Whichever club you follow, you like to think that your fellow fans are, on the whole, jolly fine fellows – lads and lasses all. Equally, you hold dear the notion that the fans of “that other lot from ovver t’hill” (Man U, for any Leeds fan worth his salt) are a ridiculous bunch, amusing and repellent all in one, fodder for those of us who revel in laughing at the Pride of Devon.  This mind-set prompted me to write about Man U’s Top Ten Embarrassing Celebrity Fans, an article which was, I’m pleased to say, widely read and well-received. I’ve a Spurs version in the pipeline; I do like to pander occasionally to my own petty prejudices.

Every now and then, though, you come across such a repellent example of loathsome slitheriness among the ranks of your own beloved club’s supporters, that you just have to hold your hands up and say: “It’s a fair cop.  We’ve got a right one here.”  It’s happened to me, today.  I’m not talking about the vile Savile (indeed, I have a picture of him in a Liverpool FC shirt).  I’m talking about someone alive, kicking and doing very nicely for himself indeed, thank you.  Ladies and gentlemen, I give you Mark Byford: former Deputy Director of the BBC, new author, Leeds United fan, expenses claimant extraordinaire and enthusiastic proponent of what can best be described as the “Byford Brand” with a view to the ongoing feathering of his own already plush nest.

Mark Byford featured on BBC Radio Five Live just this morning, eager and ready to be interviewed about his first book which was inspired, so we’re told more than once, by a shaft of sunlight shining on the name of a soldier, Larry Byford, on a war memorial in America.  The coincidence of names led Mark Byford to research and write a book about the American Byford, fallen in conflict in Vietnam, along with the wartime experiences of his own father Lawry Byford.  A neat idea and doubtless quite moving.
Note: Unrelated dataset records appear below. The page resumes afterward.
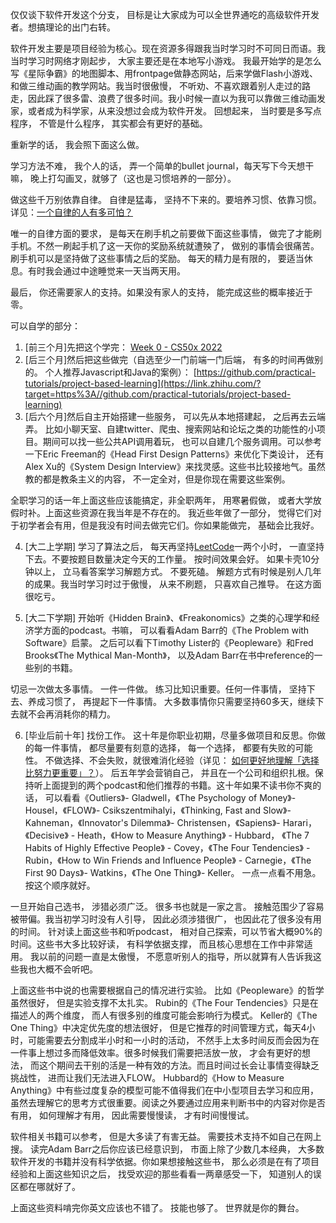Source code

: 



仅仅谈下软件开发这个分支， 目标是让大家成为可以全世界通吃的高级软件开发者。想搞理论的出门右转。

软件开发主要是项目经验为核心。现在资源多得跟我当时学习时不可同日而语。我当时学习时网络才刚起步， 大家主要还是在本地写小游戏。 我最开始学的是怎么写《星际争霸》的地图脚本、用frontpage做静态网站，后来学做Flash小游戏、和做三维动画的教学网站。我当时很傲慢， 不听劝、不喜欢跟着别人走过的路走，因此踩了很多雷、浪费了很多时间。我小时候一直以为我可以靠做三维动画发家，或者成为科学家，从来没想过会成为软件开发。 回想起来， 当时要是多写点程序， 不管是什么程序， 其实都会有更好的基础。

重新学的话， 我会照下面这么做。

学习方法不难， 我个人的话， 弄一个简单的bullet journal，每天写下今天想干嘛， 晚上打勾画叉，就够了（这也是习惯培养的一部分）。

做这些千万别依靠自律。 自律是猛毒， 坚持不下来的。要培养习惯、依靠习惯。详见：[一个自律的人有多可怕？](https://www.zhihu.com/question/304924099/answer/2293543671)

唯一的自律方面的要求， 是每天在刷手机之前要做下面这些事情， 做完了才能刷手机。不然一刷起手机了这一天你的奖励系统就遭殃了， 做别的事情会很痛苦。刷手机可以是坚持做了这些事情之后的奖励。 每天的精力是有限的， 要适当休息。有时我会通过中途睡觉来一天当两天用。

最后， 你还需要家人的支持。如果没有家人的支持， 能完成这些的概率接近于零。

可以自学的部分：

1. [前三个月]先把这个学完： [Week 0 - CS50x 2022](https://link.zhihu.com/?target=https%3A//cs50.harvard.edu/x/2022/weeks/0/)
2. [后三个月]然后把这些做完（自选至少一门前端一门后端， 有多的时间再做别的。 个人推荐Javascript和Java的案例）： [https://github.com/practical-tutorials/project-based-learning](https://link.zhihu.com/?target=https%3A//github.com/practical-tutorials/project-based-learning)
3. [后六个月]然后自主开始搭建一些服务， 可以先从本地搭建起， 之后再去云端弄。 比如小聊天室、自建twitter、爬虫、搜索网站和论坛之类的功能性的小项目。期间可以找一些公共API调用着玩， 也可以自建几个服务调用。可以参考一下Eric Freeman的《Head First Design Patterns》来优化下类设计， 还有Alex Xu的《System Design Interview》来找灵感。这些书比较接地气。虽然教的都是教条主义的内容， 不一定全对，但是你现在需要这些案例。

全职学习的话一年上面这些应该能搞定，非全职两年， 用寒暑假做， 或者大学放假时补。上面这些资源在我当年是不存在的。 我近些年做了一部分， 觉得它们对于初学者会有用，但是我没有时间去做完它们。你如果能做完， 基础会比我好。

4. [大二上学期] 学习了算法之后， 每天再坚持[LeetCode](https://link.zhihu.com/?target=https%3A//leetcode.com/)一两个小时， 一直坚持下去。不要按题目数量决定今天的工作量。 按时间效果会好。 如果卡壳10分钟以上， 立马看答案学习解题方式。 不要死磕。 解题方式有时候是别人几年的成果。我当时学习时过于傲慢， 从来不刷题， 只喜欢自己推导。 在这方面很吃亏。

5. [大二下学期] 开始听《Hidden Brain》、《Freakonomics》之类的心理学和经济学方面的podcast。书嘛， 可以看看Adam Barr的《The Problem with Software》启蒙。 之后可以看下Timothy Lister的《Peopleware》和Fred Brooks《The Mythical Man-Month》， 以及Adam Barr在书中reference的一些别的书籍。

切忌一次做太多事情。 一件一件做。 练习比知识重要。任何一件事情， 坚持下去、养成习惯了， 再提起下一件事情。 大多数事情你只需要坚持60多天，继续下去就不会再消耗你的精力。 

6. [毕业后前十年] 找份工作。 这十年是你职业初期，尽量多做项目和反思。你做的每一件事情， 都尽量要有刻意的选择， 每一个选择， 都要有失败的可能性。 不做选择、不会失败，就很难消化经验（详见： [如何更好地理解「选择比努力更重要」？](https://www.zhihu.com/question/20169510/answer/2615784445)）。 后五年学会营销自己， 并且在一个公司和组织扎根。保持听上面提到的两个podcast和他们推荐的书籍。这十年如果不读书你不爽的话， 可以看看《Outliers》- Gladwell，《The Psychology of Money》- Housel，《FLOW》- Csikszentmihalyi，《Thinking, Fast and Slow》- Kahneman，《Innovator's Dilemma》- Christensen，《Sapiens》- Harari，《Decisive》 - Heath，《How to Measure Anything》 - Hubbard， 《The 7 Habits of Highly Effective People》 - Covey，《The Four Tendencies》 - Rubin，《How to Win Friends and Influence People》 - Carnegie，《The First 90 Days》- Watkins，《The One Thing》- Keller。 一点一点看不用急。 按这个顺序就好。

一旦开始自己选书， 涉猎必须广泛。 很多书也就是一家之言。 接触范围少了容易被带偏。我当初学习时没有人引导， 因此必须涉猎很广， 也因此花了很多没有用的时间。 针对读上面这些书和听podcast， 相对自己探索，可以节省大概90%的时间。这些书大多比较好读， 有科学依据支撑， 而且核心思想在工作中非常适用。 我以前的问题一直是太傲慢， 不愿意听别人的指导，所以就算有人告诉我这些我也大概不会听吧。

上面这些书中说的也需要根据自己的情况进行实验。 比如《Peopleware》的哲学虽然很好， 但是实验支撑不太扎实。 Rubin的《The Four Tendencies》只是在描述人的两个维度， 而人有很多别的维度可能会影响行为模式。 Keller的《The One Thing》中决定优先度的想法很好， 但是它推荐的时间管理方式，每天4小时，可能需要去分割成半小时和一小时的活动， 不然手上太多时间反而会因为在一件事上想过多而降低效率。很多时候我们需要把活放一放， 才会有更好的想法， 而这个期间去干别的活是一种有效的方法。而且时间过长会让事情变得缺乏挑战性， 进而让我们无法进入FLOW。 Hubbard的《How to Measure Anything》中有些过度复杂的模型可能不值得我们在中小型项目去学习和应用，虽然去理解它的思考方式很重要。阅读之外要通过应用来判断书中的内容对你是否有用， 如何理解才有用， 因此需要慢慢读， 才有时间慢慢试。

软件相关书籍可以参考， 但是大多读了有害无益。 需要技术支持不如自己在网上搜。 读完Adam Barr之后你应该已经意识到， 市面上除了少数几本经典， 大多数软件开发的书籍并没有科学依据。你如果想接触这些书， 那么必须是在有了项目经验和上面这些知识之后， 找受欢迎的那些看看一两章感受一下， 知道别人的误区都在哪就好了。

上面这些资料啃完你英文应该也不错了。 技能也够了。 世界就是你的舞台。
The wisdom of Byford in sticking his head above the parapet at this particular time, though, might be questioned by some who feel he still has a little embarrassment to live down.  Mark Byford, after all, is the man who walked away from the loss of his job at the BBC with twice his contractual severance entitlement, so that he trousered a cool £1 million on top of his extremely generous final salary pension entitlement.  Perhaps he felt that this sensitive issue would be overlooked in the eagerness of the interviewer to help him promote his book.  Big mistake.

Victoria Derbyshire is one of those interviewers whose sweet and demure exterior belies her underlying instinct to harry her prey; at times like these she is more polecat than tabby.  In the past she has upset the likes of Jamie Oliver with her remorseless style, and when she interviewed her own Five Live boss about why he wasn’t moving to MediaCityUK in Salford when the station moved in Autumn ’11, The Guardian said: “Derbyshire’s grilling of the station’s controller Adrian Van Klaveren made Jeremy Paxman’s infamous interview with (BBC Director General) Mark Thompson look like a vicar’s tea party.”  Now, she sank her teeth into Mark Byford’s pale and exposed hide – and she simply refused to let go.  The basis of her line of questioning was simple: “Do you think you deserved your £1m pay-off?”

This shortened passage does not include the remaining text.